The concourses in Wrigley Field are smaller than modern stadiums, meaning less room and fewer vendors (as a result, the White Sox generate about 35% more in non-ticket revenue per fan than the Cubs), meaning a larger market for food, drink, and team paraphernalia outside of the park.  Wrigley Field lacks large parking lots, or “asphalt moats,” effectively separating fans from the surrounding neighborhood.

And all of those day games that folks say are a reason the Cubs haven’t won a World Series in over a century?  They actually benefit the neighborhood economy.  Following night games, fewer fans want to grab a bite or a drink at a nearby restaurant or tavern.  Moreover, day games allow nearby restaurants and theaters to do business in the evenings without being “crowded out” by 40,000 baseball fans.

Despite being the least undeserving, the Cubs haven’t yet siphoned from the public well.  A spring from which other team owners in this town have drawn liberally for vast irrigation systems nourishing ever-expanding orchards of trees bearing money!  Lots and lots of money!  Defying decades of conventional parental logic!

For the White Sox and the Bears, awards have come via the Illinois Sports Facility Authority, a government agency with enormous spending power made up of officials appointed by the mayor and the governor.

The ISFA built and maintains U.S. Cellular Field in return for very little from the White Sox.  The government agency contributed handsomely to the renovation of the Bears’ Soldier Field as well.  Both stadium projects, with costs in the hundreds of millions, were financed through the issuance of bonds, backloading most of the government’s expenses.  Debt service payments on these bonds was $6.3 million in 2002 but will increase to $88.5 million in 2032.  Read up on it in this report from the Institute for Illinois’ Fiscal Sustainability.

The Sox re-upped with the ISFA in 2008, and from Jerry Reinsdorf’s perspective the deal is, well, sweet.  How sweet?  Consider that the risk-averse owner calls contracts with major league pitchers lasting more than a year “sticking your neck out” and four-year pacts with pitchers “suicide,” and then that Reinsdorf’s agreement with the ISFA is binding through 2028!

The Bulls and Blackhawks enjoy a more clandestine system of government appropriations.  The teams covered the costs of the United Center’s construction, but they cut a deal with the state for property tax relief.  The way the tax system works is that the less corporations pay in taxes, the more of the burden gets shifted to homeowners and small business owners, limiting the city’s resources for public services like education.

Tax information is not part of the public record, so little is known about the extent of the UC tax break.  But through a judicial anomaly, tax forms provided by operators of the United Center made public revealed that Bulls and Blackhawks ownership saved at least $30 million (likely much more) in property taxes between 2002 and 2007 (again, check out CTU’s detailed report).

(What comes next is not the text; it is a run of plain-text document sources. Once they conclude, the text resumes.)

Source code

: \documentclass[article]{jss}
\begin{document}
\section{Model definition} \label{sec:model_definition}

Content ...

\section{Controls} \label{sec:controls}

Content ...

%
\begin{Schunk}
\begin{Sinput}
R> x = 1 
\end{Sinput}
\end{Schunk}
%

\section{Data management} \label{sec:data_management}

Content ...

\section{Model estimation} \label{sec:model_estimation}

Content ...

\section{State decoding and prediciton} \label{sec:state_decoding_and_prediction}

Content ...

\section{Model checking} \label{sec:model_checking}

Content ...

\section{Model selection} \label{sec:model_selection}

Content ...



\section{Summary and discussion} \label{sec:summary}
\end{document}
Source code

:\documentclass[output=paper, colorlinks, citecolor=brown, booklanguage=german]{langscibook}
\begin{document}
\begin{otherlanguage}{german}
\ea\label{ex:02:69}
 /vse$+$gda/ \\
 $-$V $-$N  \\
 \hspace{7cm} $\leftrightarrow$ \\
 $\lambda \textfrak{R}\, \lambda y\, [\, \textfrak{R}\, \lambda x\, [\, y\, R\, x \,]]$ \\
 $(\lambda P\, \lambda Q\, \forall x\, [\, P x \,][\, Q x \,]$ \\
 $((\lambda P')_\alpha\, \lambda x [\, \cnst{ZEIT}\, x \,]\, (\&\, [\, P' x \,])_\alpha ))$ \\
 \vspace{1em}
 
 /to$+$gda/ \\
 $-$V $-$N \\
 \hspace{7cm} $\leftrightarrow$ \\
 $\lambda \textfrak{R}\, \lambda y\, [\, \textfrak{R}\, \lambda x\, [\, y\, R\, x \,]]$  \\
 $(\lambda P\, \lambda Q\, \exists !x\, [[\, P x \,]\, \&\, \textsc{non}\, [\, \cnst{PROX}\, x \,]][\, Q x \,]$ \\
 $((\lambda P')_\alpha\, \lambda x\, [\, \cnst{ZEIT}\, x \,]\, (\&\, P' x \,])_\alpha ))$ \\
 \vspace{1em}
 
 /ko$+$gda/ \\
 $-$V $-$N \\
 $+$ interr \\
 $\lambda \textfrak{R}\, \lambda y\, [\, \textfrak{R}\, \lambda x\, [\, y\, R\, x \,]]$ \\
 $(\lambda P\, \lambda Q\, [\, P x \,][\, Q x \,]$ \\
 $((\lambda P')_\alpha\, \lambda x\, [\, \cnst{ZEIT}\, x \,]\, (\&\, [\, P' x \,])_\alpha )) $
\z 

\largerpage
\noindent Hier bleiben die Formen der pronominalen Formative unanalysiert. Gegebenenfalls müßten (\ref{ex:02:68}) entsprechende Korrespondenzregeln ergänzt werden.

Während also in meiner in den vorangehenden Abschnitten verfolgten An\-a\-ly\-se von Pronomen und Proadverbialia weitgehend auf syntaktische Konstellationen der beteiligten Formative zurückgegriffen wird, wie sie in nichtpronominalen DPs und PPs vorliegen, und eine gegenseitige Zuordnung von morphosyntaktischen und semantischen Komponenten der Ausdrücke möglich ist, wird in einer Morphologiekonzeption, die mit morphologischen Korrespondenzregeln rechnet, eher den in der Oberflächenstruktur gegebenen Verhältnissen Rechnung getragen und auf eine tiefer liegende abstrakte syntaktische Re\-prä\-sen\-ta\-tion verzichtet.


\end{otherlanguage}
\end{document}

Incidentally (and unsurprisingly), currently Jerry Reinsdorf is looking to extend the United Center tax deal beyond 2016.

Hundreds and hundreds of millions of debt and taxes squandered—like I said, stadium subsidies are a bad idea.  But based on antiquated justifications for taxpayer investment (increased tourism, hotel and restaurant sales, etc.), the Cubs in their antiquated park have the closest-to-viable case for taxpayer subsidies among sports teams in Chicago.

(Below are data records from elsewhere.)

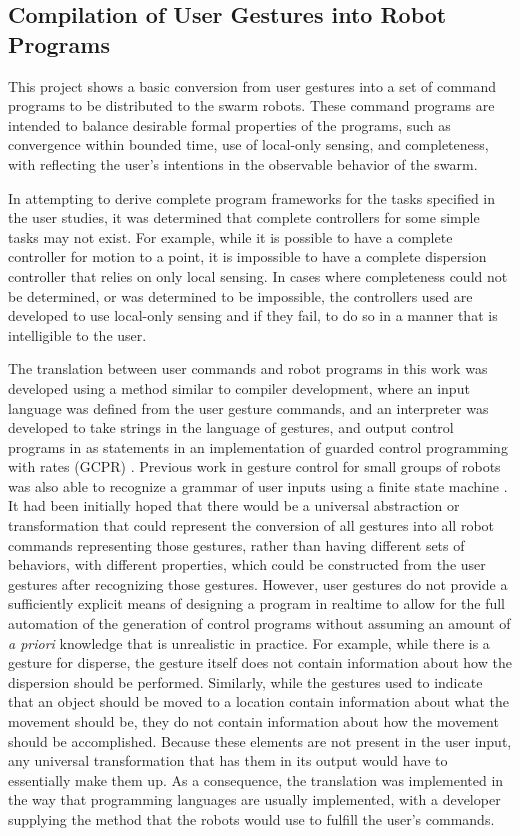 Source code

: \subsection{Compilation of User Gestures into Robot Programs} \label{section:Compilation_of_User_Gestures_into_Robot_Programs}

This project shows a basic conversion from user gestures into a set of command programs to be distributed to the swarm robots.
These command programs are intended to balance desirable formal properties of the programs, such as convergence within bounded time, use of local-only sensing, and completeness, with reflecting the user's intentions in the observable behavior of the swarm. 

In attempting to derive complete program frameworks for the tasks specified in the user studies, it was determined that complete controllers for some simple tasks may not exist. 
For example, while it is possible to have a complete controller for motion to a point, it is impossible to have a complete dispersion controller that relies on only local sensing. 
In cases where completeness could not be determined, or was determined to be impossible, the controllers used are developed to use local-only sensing and if they fail, to do so in a manner that is intelligible to the user. 

The translation between user commands and robot programs in this work was developed using a method similar to compiler development, where an input language was defined from the user gesture commands, and an interpreter was developed to take strings in the language of gestures, and output control programs in as statements in an implementation of guarded control programming with rates (GCPR) \citep{napp2011compositional}.  
Previous work in gesture control for small groups of robots was also able to recognize a grammar of user inputs using a finite state machine \citep{micire2010multi}.
It had been initially hoped that there would be a universal abstraction or transformation that could represent the conversion of all gestures into all robot commands representing those gestures, rather than having different sets of behaviors, with different properties, which could be constructed from the user gestures after recognizing those gestures. 
However, user gestures do not provide a sufficiently explicit means of designing a program in realtime to allow for the full automation of the generation of control programs without assuming an amount of \emph{a priori} knowledge that is unrealistic in practice. 
For example, while there is a gesture for disperse, the gesture itself does not contain information about how the dispersion should be performed. 
Similarly, while the gestures used to indicate that an object should be moved to a location contain information about what the movement should be, they do not contain information about how the movement should be accomplished. 
Because these elements are not present in the user input, any universal transformation that has them in its output would have to essentially make them up. 
As a consequence, the translation was implemented in the way that programming languages are usually implemented, with a developer supplying the method that the robots would use to fulfill the user's commands.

So, saying “No” to the Cubs makes it tougher to justify saying “Yes” to anyone else.

That’s why this is so big.  And why I’m willing to entertain the hypothetical notion that there are other forces at work here besides my pithy electronic form submission to the mayor’s office.

I can only hope that Mayor Emanuel’s decision was influenced by a groundswell of public sentiment that can no longer be ignored by our elected officials, against the subsidizing of the sports entertainment industry.  That it might reflect an ideological shift within the political culture.

Because that’d be a good thing.  It’d be a start.  Hypothetically speaking.